## Salary Prediction

Corresponding with this notebook is a slide deck where you will need to update all the portions in red.  Completing the notebook will provide all the results needed for the slides.  **Correctly completing the slides is a required part of the project.**

## Table of Contents
- [Introduction](#intro)
- [Part I - Descriptive Statistics](#descriptive)
- [Part II - Regression](#regression)
- [Part III - Interpret Results](#interpret)


<a id='intro'></a>
### Introduction

Linear Regression is very commonly performed by data analysts and data scientists.  For this project, you will be working to understand the results of a Linear Regression model associated with salaries.  Your goal is to work through this notebook to understand what variables are related to salary, and how exactly they are related.

As a final check, assure you meet all the criteria on the [RUBRIC](https://review.udacity.com/#!/projects/37e27304-ad47-4eb0-a1ab-8c12f60e43d0/rubric).

<a id='descriptive'></a>
#### Part I - Descriptive Statistics

To get started, let's import our libraries.

In [1]:
import pandas as pd
import numpy as np
import random
import matplotlib.pyplot as plt
%matplotlib inline
#We are setting the seed to assure you get the same answers on quizzes as we set up
random.seed(0)

For each of the parts of question `1` notice links to [pandas documentation](https://pandas.pydata.org/) is provided to assist with answering the questions.  Though there are other ways you could solve the questions, the documentation is provided to assist you with one fast way to find the answer to each question.

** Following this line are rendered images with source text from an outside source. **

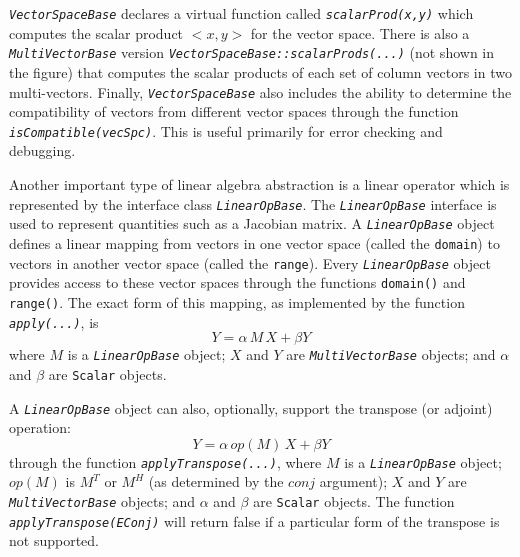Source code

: \documentclass[pdf,ps2pdf,11pt]{SANDreport}
\begin{document}
{}\texttt{\textit{Vector\-Space\-Base}} declares a virtual function called
{}\texttt{\textit{scalarProd(x,y)}} which computes the scalar product $<x,y>$
for the vector space.  There is also a {}\texttt{\textit{Multi\-Vector\-Base}}
version {}\texttt{\textit{Vector\-Space\-Base\-::scalarProds(...)}}  (not
shown in the figure) that computes the scalar products of each set of column
vectors in two multi-vectors.  Finally,
{}\texttt{\textit{Vector\-Space\-Base}} also includes the ability to determine
the compatibility of vectors from different vector spaces through the function
{}\texttt{\textit{isCompatible(vecSpc)}}.  This is useful primarily for error
checking and debugging.

Another important type of linear algebra abstraction is a linear operator
which is represented by the interface class
{}\texttt{\textit{Linear\-Op\-Base}}.  The
{}\texttt{\textit{Linear\-Op\-Base}} interface is used to represent quantities
such as a Jacobian matrix. A {}\texttt{\textit{Linear\-Op\-Base}} object
defines a linear mapping from vectors in one vector space (called the
{}\texttt{domain}) to vectors in another vector space (called the
{}\texttt{range}).  Every {}\texttt{\textit{Linear\-Op\-Base}} object provides
access to these vector spaces through the functions {}\texttt{domain()} and
{}\texttt{range()}.  The exact form of this mapping, as implemented by the
function {}\texttt{\textit{apply(\-...)}}, is
%
\begin{equation}
Y = \alpha \, M \, X + \beta Y
\label{thyra:equ:apply_vec}
\end{equation}
%
where $M$ is a {}\texttt{\textit{Linear\-Op\-Base}} object; $X$ and $Y$ are
{}\texttt{\textit{Multi\-Vector\-Base}} objects; and $\alpha$ and $\beta$ are
{}\texttt{Scalar} objects.

A {}\texttt{\textit{Linear\-Op\-Base}} object can also, optionally, support
the transpose (or adjoint) operation:
%
\begin{equation}
Y = \alpha \, op(M) \, X + \beta Y
\label{thyra:equ:apply_transpose_vec}
\end{equation}
%
through the function {}\texttt{\textit{apply\-Transpose(\-...)}}, where $M$ is
a {}\texttt{\textit{Linear\-Op\-Base}} object; $op(M)$ is $M^T$ or $M^H$ (as
determined by the $conj$ argument); $X$ and $Y$ are
{}\texttt{\textit{Multi\-Vector\-Base}} objects; and $\alpha$ and $\beta$ are
{}\texttt{Scalar} objects.  The function
{}\texttt{\textit{applyTranspose(EConj)}} will return false if a particular
form of the transpose is not supported.
\end{document}
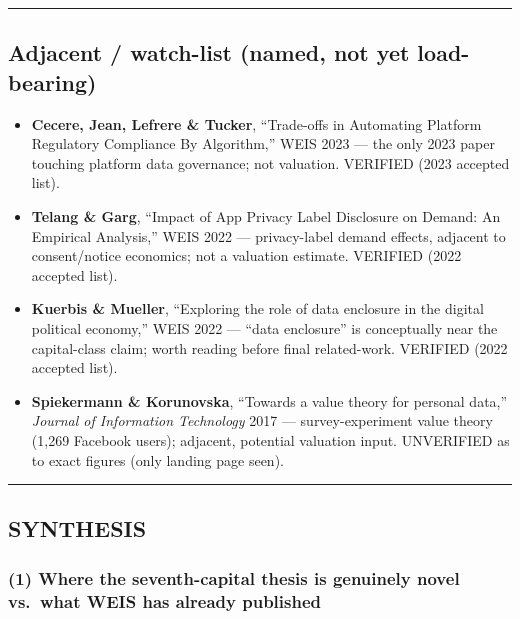 \documentclass[
  11pt,
]{article}
\providecommand{\tightlist}{%
  \setlength{\itemsep}{0pt}\setlength{\parskip}{0pt}}
\begin{document}
\begin{center}\rule{0.5\linewidth}{0.5pt}\end{center}

\subsection{Adjacent / watch-list (named, not yet
load-bearing)}\label{adjacent-watch-list-named-not-yet-load-bearing}

\begin{itemize}
\tightlist
\item
  \textbf{Cecere, Jean, Lefrere \& Tucker}, ``Trade-offs in Automating
  Platform Regulatory Compliance By Algorithm,'' WEIS 2023 --- the only
  2023 paper touching platform data governance; not valuation. VERIFIED
  (2023 accepted list).
\item
  \textbf{Telang \& Garg}, ``Impact of App Privacy Label Disclosure on
  Demand: An Empirical Analysis,'' WEIS 2022 --- privacy-label demand
  effects, adjacent to consent/notice economics; not a valuation
  estimate. VERIFIED (2022 accepted list).
\item
  \textbf{Kuerbis \& Mueller}, ``Exploring the role of data enclosure in
  the digital political economy,'' WEIS 2022 --- ``data enclosure'' is
  conceptually near the capital-class claim; worth reading before final
  related-work. VERIFIED (2022 accepted list).
\item
  \textbf{Spiekermann \& Korunovska}, ``Towards a value theory for
  personal data,'' \emph{Journal of Information Technology} 2017 ---
  survey-experiment value theory (1,269 Facebook users); adjacent,
  potential valuation input. UNVERIFIED as to exact figures (only
  landing page seen).
\end{itemize}

\begin{center}\rule{0.5\linewidth}{0.5pt}\end{center}

\subsection{SYNTHESIS}\label{synthesis}

\subsubsection{(1) Where the seventh-capital thesis is genuinely novel
vs.~what WEIS has already
published}\label{where-the-seventh-capital-thesis-is-genuinely-novel-vs.-what-weis-has-already-published}
\end{document}
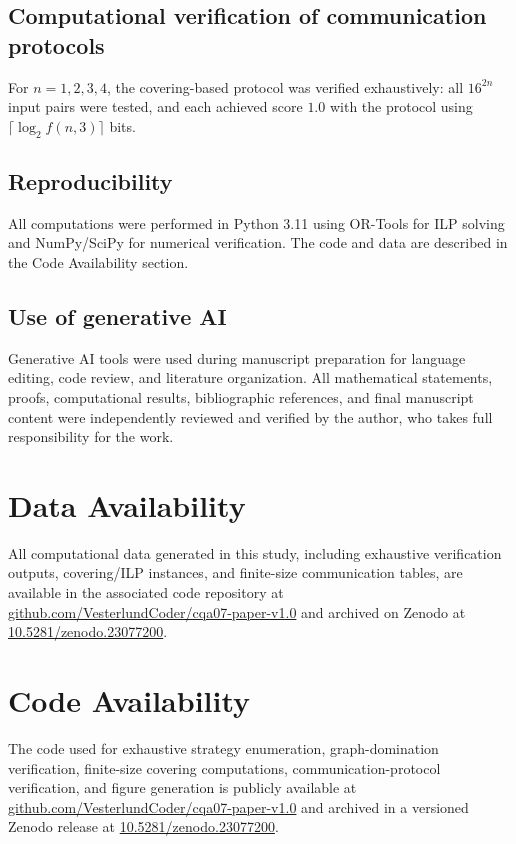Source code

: \documentclass[11pt,letterpaper]{article}
\begin{document}
\subsection{Computational verification of communication protocols}

For $n = 1, 2, 3, 4$, the covering-based protocol was verified exhaustively: all $16^{2n}$ input pairs were tested, and each achieved score $1.0$ with the protocol using $\lceil \log_2 f(n,3) \rceil$ bits.

\subsection{Reproducibility}

All computations were performed in Python 3.11 using OR-Tools for ILP solving and NumPy/SciPy for numerical verification. The code and data are described in the Code Availability section.

\subsection*{Use of generative AI}

Generative AI tools were used during manuscript preparation for language editing, code review, and literature organization. All mathematical statements, proofs, computational results, bibliographic references, and final manuscript content were independently reviewed and verified by the author, who takes full responsibility for the work.

\section*{Data Availability}

All computational data generated in this study, including exhaustive verification outputs, covering/ILP instances, and finite-size communication tables, are available in the associated code repository at \href{https://github.com/VesterlundCoder/cqa07-paper-v1.0}{github.com/VesterlundCoder/cqa07-paper-v1.0} and archived on Zenodo at \href{https://doi.org/10.5281/zenodo.23077200}{10.5281/zenodo.23077200}.

\section*{Code Availability}

The code used for exhaustive strategy enumeration, graph-domination verification, finite-size covering computations, communication-protocol verification, and figure generation is publicly available at \href{https://github.com/VesterlundCoder/cqa07-paper-v1.0}{github.com/VesterlundCoder/cqa07-paper-v1.0} and archived in a versioned Zenodo release at \href{https://doi.org/10.5281/zenodo.23077200}{10.5281/zenodo.23077200}.
\end{document}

`1.a)` Now, read in the `salary_data.csv` data. Store it in `df`. Read in the dataset and take a look at the top few rows here. **This question is completed for you**:

In [2]:
df = pd.read_csv('salary_data.csv')
df.head()

Unnamed: 0,Age,Gender,Education Level,Job Title,Years of Experience,Salary
0,32.0,Male,Bachelor's,Software Engineer,5.0,90000.0
1,28.0,Female,Master's,Data Analyst,3.0,65000.0
2,45.0,Male,PhD,Senior Manager,15.0,150000.0
3,36.0,Female,Bachelor's,Sales Associate,7.0,60000.0
4,52.0,Male,Master's,Director,20.0,200000.0


`b)` Use the below cell to find the number of rows in the dataset. [Helpful  Pandas Link](https://pandas.pydata.org/docs/reference/api/pandas.DataFrame.shape.html#pandas.DataFrame.shape)

`c)` Do any of the rows have missing values? [Helpful Pandas Link One](https://pandas.pydata.org/docs/reference/api/pandas.DataFrame.isnull.html) and [Helpful Pandas Link Two](https://pandas.pydata.org/docs/reference/api/pandas.DataFrame.sum.html)  If there are missing values, determine a method for dealing with them.

`d)` How many employees are in each `Education Level`? Build a bar chart to show the count of employees in each level.

In [None]:
# bar chart of results - this part is done for you
df['Education Level'].value_counts().plot(kind='bar');
plt.title('Number of Visits From Each Education Level');
plt.ylabel('Count of Visits');
plt.show();

`e)` What are the possible values for `Salary`?  What does the distribution of `Salary` look like?

<a id='regression'></a>
#### Part II - Regression

`1.` Now that you have had a chance to learn more about the dataset, let's look more at how different factors are related to `Salary`.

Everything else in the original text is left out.